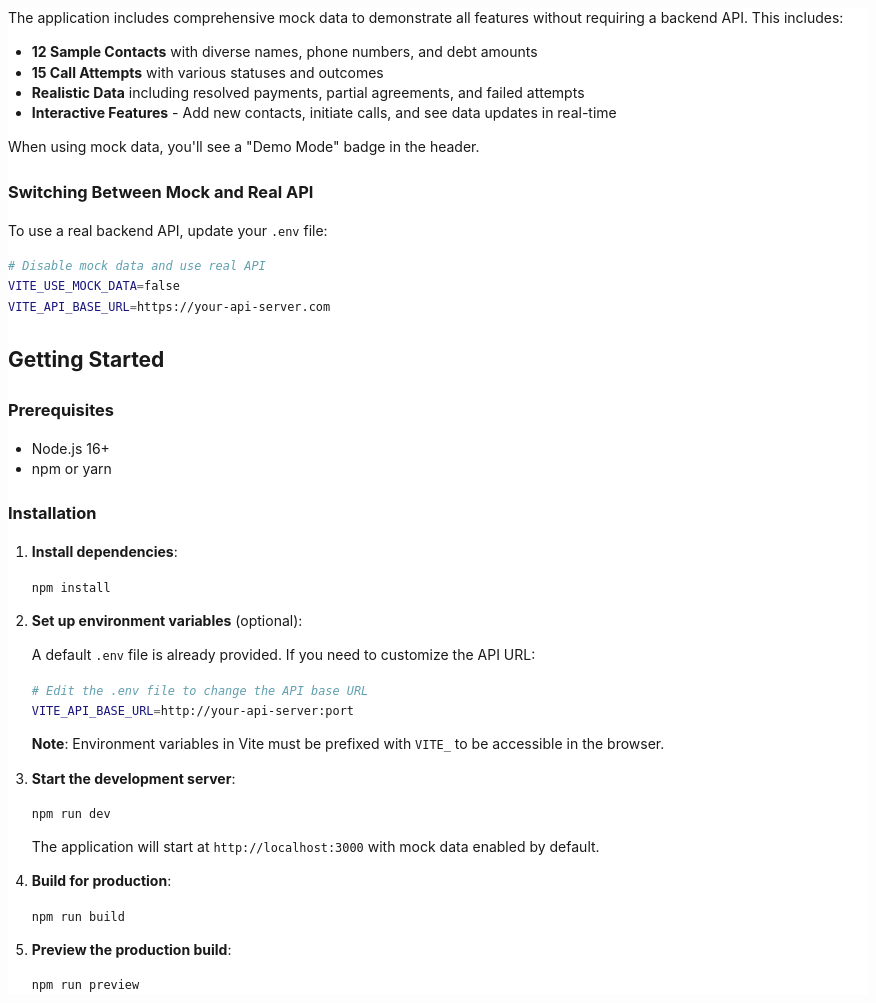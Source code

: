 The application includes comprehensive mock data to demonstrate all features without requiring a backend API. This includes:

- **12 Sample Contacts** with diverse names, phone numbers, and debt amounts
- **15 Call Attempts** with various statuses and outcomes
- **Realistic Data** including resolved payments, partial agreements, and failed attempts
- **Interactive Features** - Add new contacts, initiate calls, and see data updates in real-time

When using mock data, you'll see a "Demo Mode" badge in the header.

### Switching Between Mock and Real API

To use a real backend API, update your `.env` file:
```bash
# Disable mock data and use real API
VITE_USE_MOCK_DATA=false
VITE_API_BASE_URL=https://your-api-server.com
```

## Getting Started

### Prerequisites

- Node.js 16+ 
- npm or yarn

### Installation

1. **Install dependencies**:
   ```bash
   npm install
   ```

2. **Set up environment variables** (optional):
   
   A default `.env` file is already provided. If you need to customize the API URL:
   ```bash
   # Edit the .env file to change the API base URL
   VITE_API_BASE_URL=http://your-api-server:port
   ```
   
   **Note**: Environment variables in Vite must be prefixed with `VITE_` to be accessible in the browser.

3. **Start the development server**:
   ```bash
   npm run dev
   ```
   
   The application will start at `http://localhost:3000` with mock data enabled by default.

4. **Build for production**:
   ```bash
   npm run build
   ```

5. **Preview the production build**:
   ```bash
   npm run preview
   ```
******************************
# [EXERCISE AIM]
Copy all of the data word for word, and keep the pictures out of it.

# [RESULT FOR THIS TASK]
Source code

: The application includes comprehensive mock data to demonstrate all features without requiring a backend API. This includes:

- **12 Sample Contacts** with diverse names, phone numbers, and debt amounts
- **15 Call Attempts** with various statuses and outcomes
- **Realistic Data** including resolved payments, partial agreements, and failed attempts
- **Interactive Features** - Add new contacts, initiate calls, and see data updates in real-time

When using mock data, you'll see a "Demo Mode" badge in the header.

### Switching Between Mock and Real API

To use a real backend API, update your `.env` file:
```bash
# Disable mock data and use real API
VITE_USE_MOCK_DATA=false
VITE_API_BASE_URL=https://your-api-server.com
```

## Getting Started

### Prerequisites

- Node.js 16+ 
- npm or yarn

### Installation

1. **Install dependencies**:
   ```bash
   npm install
   ```

2. **Set up environment variables** (optional):
   
   A default `.env` file is already provided. If you need to customize the API URL:
   ```bash
   # Edit the .env file to change the API base URL
   VITE_API_BASE_URL=http://your-api-server:port
   ```
   
   **Note**: Environment variables in Vite must be prefixed with `VITE_` to be accessible in the browser.

3. **Start the development server**:
   ```bash
   npm run dev
   ```
   
   The application will start at `http://localhost:3000` with mock data enabled by default.

4. **Build for production**:
   ```bash
   npm run build
   ```

5. **Preview the production build**:
   ```bash
   npm run preview
   ```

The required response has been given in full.